The one part of Vietnam that is
never—and I mean never—criticized, and this will never change, is the self-named Ho Chi Minh himself, “Bringer of Light,” the former Nguyen Ai Quoc,
originally from Vinh, a fairly poor province, a man now on display and commodified
in a huge mausoleum complex in Hanoi. In some ways it is difficult not to admire him. Ho stood in Ba Dinh Square in Hanoi in 1945 after defeating the French at Dien
Bien Phu and declared independence from France, patterning the Vietnamese
Declaration of Independence after the American one. Since he died in 1969, he
did not live to learn that the Vietnamese won and the Americans lost the war,
but his picture is on all paper money and a bust of him is in every meeting
room across the country.

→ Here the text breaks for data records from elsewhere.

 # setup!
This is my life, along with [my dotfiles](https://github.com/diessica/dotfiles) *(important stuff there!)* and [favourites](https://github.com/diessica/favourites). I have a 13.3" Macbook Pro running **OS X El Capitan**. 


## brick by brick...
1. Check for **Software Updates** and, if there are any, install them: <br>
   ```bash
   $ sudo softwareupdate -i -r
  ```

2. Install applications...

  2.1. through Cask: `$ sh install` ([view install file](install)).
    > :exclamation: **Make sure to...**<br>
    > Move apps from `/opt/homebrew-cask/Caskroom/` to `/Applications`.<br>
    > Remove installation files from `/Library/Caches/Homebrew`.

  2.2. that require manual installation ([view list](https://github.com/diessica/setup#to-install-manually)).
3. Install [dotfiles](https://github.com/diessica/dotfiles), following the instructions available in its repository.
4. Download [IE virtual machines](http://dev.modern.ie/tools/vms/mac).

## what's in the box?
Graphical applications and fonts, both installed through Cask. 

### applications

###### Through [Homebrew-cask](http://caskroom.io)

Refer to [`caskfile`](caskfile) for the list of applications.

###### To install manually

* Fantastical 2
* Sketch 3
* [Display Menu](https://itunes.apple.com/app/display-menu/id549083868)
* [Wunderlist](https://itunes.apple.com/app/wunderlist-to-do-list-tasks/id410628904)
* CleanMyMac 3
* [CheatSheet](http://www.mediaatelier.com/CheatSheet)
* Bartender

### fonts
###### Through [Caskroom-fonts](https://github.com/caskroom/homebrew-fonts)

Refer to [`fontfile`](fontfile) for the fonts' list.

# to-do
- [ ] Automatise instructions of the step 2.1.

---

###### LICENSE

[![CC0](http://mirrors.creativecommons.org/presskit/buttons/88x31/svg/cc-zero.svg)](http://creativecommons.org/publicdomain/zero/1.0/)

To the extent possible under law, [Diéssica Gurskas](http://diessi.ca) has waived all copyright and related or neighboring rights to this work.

He has even found a place on T-shirts although I have never
seen a Vietnamese wearing one. Uncle Ho, Bac
Ho, a simple man, had wanted to be cremated and scattered equally over the
north, central and south of Vietnam, but with help from the former USSR, he
ended up in a huge marble mausoleum, one of the most impressive and daunting
buildings in all of Hanoi—if not in the entire country--a small man with a
wispy beard, all under glass, except when he is sent to Moscow every fall for a
touch up.
*****
In Vietnam, introductions are
important, a manifestation of the connectedness and collective nature of this
S-shaped country. Gioi thieu,
pronounced zoy-tay-yoo, sort of. To introduce.
Being a reliable, or
reliable-enough, narrator is important to me. These essays do not aspire to be
encyclopedic or comprehensive. If you want a travel guide, go to Lonely Planet or browse at the local
bookstore. Google.
These essays are mine: the in some
ways celebratory essays of one single, straight, childfree woman of a certain
age, middle class, in many ways overeducated (I have a Ph.D.), especially for
where I live, in an area in a part of the northeast United States that would
profit from a Marshall Plan. I like living where there are four distinct
seasons, and although I am not much of a fan of some of the locally-touted
culinary specialties, such as beans and greens and chicken riggies, I do like
the gritty authenticity of a lot of the local people I encounter. It’s a place
I can afford to live in—and equally a place that I am always happy to leave, if
only because in many ways I am an anomaly here. I have lived here for more than
half my life, but I am not a local and will never feel like one. My name does
not end in a vowel.
I am happy, from time to time, to
get off the couch and to fly to the other side of the world, to deal with the
discomfort, the airplane limbo, and to land in Vietnam, a place that still
offers a lot of tourist bang for the buck, especially after the cost of the
plane ticket. (And the statistic that flying is safer than driving takes on a
certain perspective when you consider the traffic in Vietnam.) I get there and
I take a shower, washing off the 24 hours of grime. Once there, I am willing to
be a tourist, a traveler, a visitor, to admit that in most ways I do not belong
where I am visiting, to put myself in temporary exile in a place where I have
to function without knowing much of the language. It’s not a place with
identifiable National Geographic
landmarks: there’s no Eiffel Tower, no Big Ben. There I smile like there is no
tomorrow, and there this is not something that I find I have to force myself to
do. Certainly they know I am not a
local, although after a few days I like to think of myself as a regular, even
temporarily: I am someone to stare at (and in Vietnam it is okay to stare). My
passport is my identification rather than my driver’s license with the photo
that doesn’t look like me anyway. I am not allowed to drive; I have to be
cargo. My personal checks are no good.
Travel makes me vulnerable.
I pack and I go to Vietnam. I am
grateful to have such a destination: a place in the tropics with its sights and
sounds and of course—above all—its smells. Jasmine. Lotus. Heat, even, I swear,
has a smell. And I go to the local airport knowing that the person in front of
me for fourteen hours in the 747 between Chicago and Hong Kong may push his
seat back into my forehead, or my baggage may get lost or I may get sick. Will
there be tedium? Yes. Can travel be uncomfortable? Of course. Did I remember to
pack my hairbrush? Where is the Imodium just in case?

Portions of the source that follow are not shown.